Mit Ausnahme der sonderpädagogischen Bildungseinrichtungen mit dem Schwerpunkt geistige Entwicklung und zum Teil mit dem Schwerpunkt Lernen arbeiten alle sonderpädagogischen Bildungseinrichtungen nach Lehrplänen bzw. Bildungsplänen, die hinsichtlich der Bildungsziele, Unterrichtsinhalte und Leistungsanforderungen denjenigen der allgemeinen Schulen (Grundschule und Bildungsgänge der Hauptschule, der Realschule und des Gymnasiums) entsprechen (sog. lernzielgleiche Unterrichtung). Didaktik, Methodik und Leistungsbewertung haben jedoch die besonderen Voraussetzungen und Auswirkungen auf das Lernen bei den einzelnen sonderpädagogischen Schwerpunkten zu berücksichtigen. Die sonderpädagogischen Bildungseinrichtungen mit den Schwerpunkten Lernen und geistige Entwicklung arbeiten in der Regel nach eigenen Richtlinien, die wie alle anderen Lehrpläne bzw. Bildungspläne durch das Kultusministerium des jeweiligen Landes erlassen werden. In Thüringen werden Schülerinnen und Schüler mit sonderpädagogischem Förderbedarf im Bereich Lernen seit dem 1. August 2020 nach den Lehrplänen der allgemeinen Schule unterrichtet. Allgemeine Informationen zur Entwicklung von Lehrplänen sind den Ausführungen zu Lehren und Lernen im Primarbereich zu entnehmen.

Unterrichtsmethoden und Unterrichtsmittel

Sonderpädagogische Bildungseinrichtungen sind häufig Schulen mit Ganztagsangeboten. Teilweise werden sie auch als Internatsschulen geführt. Die umfassende Förderung der Schülerinnen und Schüler mit Behinderungen ist Teil des pädagogischen Konzeptes, Unterricht und Erziehung ergänzen einander.

Bei der Gestaltung des Unterrichts wird auf individuelle Bedürfnisse besondere Rücksicht genommen. Der Unterricht findet teilweise in Kleingruppen oder in Form individueller Förderung statt. In der Regel sind die Klassenstärken an sonderpädagogischen Bildungseinrichtungen niedriger als an allgemeinen Schulen.

Je nach Behinderungsart können ergänzend therapeutische Maßnahmen wie Krankengymnastik, verhaltenstherapeutische Übungen und Sprachheilunterricht an sonderpädagogischen Bildungseinrichtungen stattfinden. 

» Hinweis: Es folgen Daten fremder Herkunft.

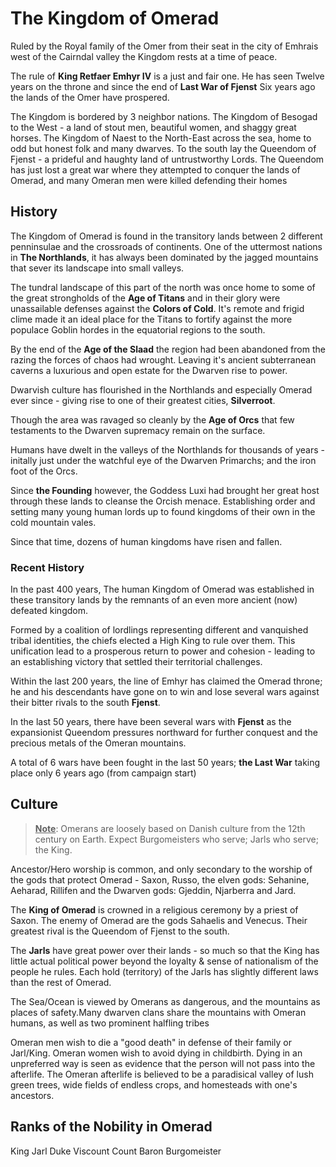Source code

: # The Kingdom of Omerad 

Ruled by the Royal family of the Omer from their seat in the city of Emhrais west of the Cairndal valley the Kingdom rests at a time of peace. 

The rule of **King Retfaer Emhyr IV** is a just and fair one. He has seen Twelve years on the throne and since the end of **Last War of Fjenst** Six years ago the lands of the Omer have prospered. 

The Kingdom is bordered by 3 neighbor nations. The Kingdom of Besogad to the West - a land of stout men, beautiful women, and shaggy great horses. The Kingdom of Naest to the North-East across the sea, home to odd but honest folk and many dwarves.  To the south lay the Queendom of Fjenst - a prideful and haughty land of untrustworthy Lords. The Queendom has just lost a great war where they attempted to conquer the lands of Omerad, and many Omeran men were killed defending their homes

## History

The Kingdom of Omerad is found in the transitory lands between 2 different penninsulae and the crossroads of continents. One of the uttermost nations in **The Northlands**, it has always been dominated by the jagged mountains that sever its landscape into small valleys. 

The tundral landscape of this part of the north was once home to some of the great strongholds of the **Age of Titans** and in their glory were unassailable defenses against the **Colors of Cold**. It's remote and frigid clime made it an ideal place for the Titans to fortify against the more populace Goblin hordes in the equatorial regions to the south. 

By the end of the **Age of the Slaad** the region had been abandoned from the razing the forces of chaos had wrought. Leaving it's ancient subterranean caverns a luxurious and open estate for the Dwarven rise to power. 

Dwarvish culture has flourished in the Northlands and especially Omerad ever since - giving rise to one of their greatest cities, **Silverroot**. 

Though the area was ravaged so cleanly by the **Age of Orcs** that few testaments to the Dwarven supremacy remain on the surface. 

Humans have dwelt in the valleys of the Northlands for thousands of years - initally just under the watchful eye of the Dwarven Primarchs; and the iron foot of the Orcs. 

Since **the Founding** however, the Goddess Luxi had brought her great host through these lands to cleanse the Orcish menace. Establishing order and setting many young human lords up to found kingdoms of their own in the cold mountain vales. 

Since that time, dozens of human kingdoms have risen and fallen.

### Recent History 

In the past 400 years, The human Kingdom of Omerad was established in these transitory lands by the remnants of an even more ancient (now) defeated kingdom. 

Formed by a coalition of lordlings representing different and vanquished tribal identities, the chiefs elected a High King to rule over them. This unification lead to a prosperous return to power and cohesion - leading to an establishing victory that settled their territorial challenges. 

Within the last 200 years, the line of Emhyr has claimed the Omerad throne; he and his descendants have gone on to win and lose several wars against their bitter rivals to the south **Fjenst**. 

In the last 50 years, there have been several wars with **Fjenst** as the expansionist Queendom pressures northward for further conquest and the precious metals of the Omeran mountains. 

A total of 6 wars have been fought in the last 50 years; **the Last War** taking place only 6 years ago (from campaign start)

## Culture

> **<u>Note</u>**: 
> Omerans are loosely based on Danish culture from the 12th century on Earth. Expect Burgomeisters who serve; Jarls who serve; the King. 

Ancestor/Hero worship is common, and only secondary to the worship of the gods that protect Omerad - Saxon, Russo, the elven gods: Sehanine, Aeharad, Rillifen and the Dwarven gods: Gjeddin, Njarberra and Jard. 

The **King of Omerad** is crowned in a religious ceremony by a priest of Saxon. The enemy of Omerad are the gods Sahaelis and Venecus.  Their greatest rival is the Queendom of Fjenst to the south. 

The **Jarls** have great power over their lands - so much so that the King has little actual political power beyond the loyalty & sense of nationalism of the people he rules. Each hold (territory) of the Jarls has slightly different laws than the rest of Omerad. 

The Sea/Ocean is viewed by Omerans as dangerous, and the mountains as places of safety.Many dwarven clans share the mountains with Omeran humans, as well as two prominent halfling tribes 

Omeran men wish to die a "good death" in defense of their family or Jarl/King. Omeran women wish to avoid dying in childbirth. Dying in an unpreferred way is seen as evidence that the person will not pass into the afterlife. The Omeran afterlife is believed to be a paradisical valley of lush green trees, wide fields of endless crops, and homesteads with one's ancestors.

## Ranks of the Nobility in Omerad

King
Jarl 
Duke
Viscount
Count
Baron
Burgomeister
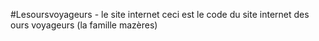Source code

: #Lesoursvoyageurs - le site internet
ceci est le code du site internet des ours voyageurs (la famille mazères)

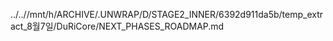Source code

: ../..//mnt/h/ARCHIVE/.UNWRAP/D/STAGE2_INNER/6392d911da5b/temp_extract_8월7일/DuRiCore/NEXT_PHASES_ROADMAP.md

Versetzung von Schülerinnen und Schülern

In den sonderpädagogischen Bildungseinrichtungen findet in ähnlicher Form wie in den allgemeinen Schulen eine kontinuierliche Leistungsbeurteilung statt. Bei Schülerinnen und Schülern mit geistigen Behinderungen oder mit schweren geistigen Behinderungen erfolgen die Beurteilungen in Form von Berichten zur kognitiven, sozialen und psychischen Entwicklung.

Regelmäßig überprüft die sonderpädagogische Bildungseinrichtung, ob und in welcher Jahrgangsstufe/Stufe eine Schülerin oder ein Schüler weiterhin an dieser Schule seinen Bedürfnissen entsprechend gefördert werden kann, ob er an einer anderen sonderpädagogischen Bildungseinrichtung aufgenommen werden oder an eine allgemeine Schule wechseln soll. Die Einstufung ist Sache der Schule, über einen Schulwechsel entscheidet in der Regel die Schulaufsichtsbehörde nach Anhörung oder auch auf Antrag der Eltern und unter Heranziehung von Gutachten oder Berichten.

Abschlusszeugnis

Soweit es die Art der Behinderung oder Erkrankung zulässt, vermitteln die sonderpädagogischen Bildungseinrichtungen die Abschlüsse der allgemeinen Schulen (Hauptschulabschluss, Mittlerer Schulabschluss oder auch Allgemeine Hochschulreife). Voraussetzung ist, dass nach den Lehrplänen der jeweiligen Schulart unterrichtet wurde und der Bildungsgang mit Erfolg abgeschlossen wurde. In einigen Ländern werden eigenständige Abschlüsse für die sonderpädagogischen Schwerpunkte Lernen und Geistige Entwicklung angeboten.

Bei Schülerinnen und Schülern, die nicht nach den Lehrplänen der allgemeinen Schulen unterrichtet wurden, stellt in der Regel die Lehrerkonferenz den erfolgreichen Abschluss des Bildungsganges fest, wenn alle vorgesehenen Schulstufen erfolgreich durchlaufen wurden.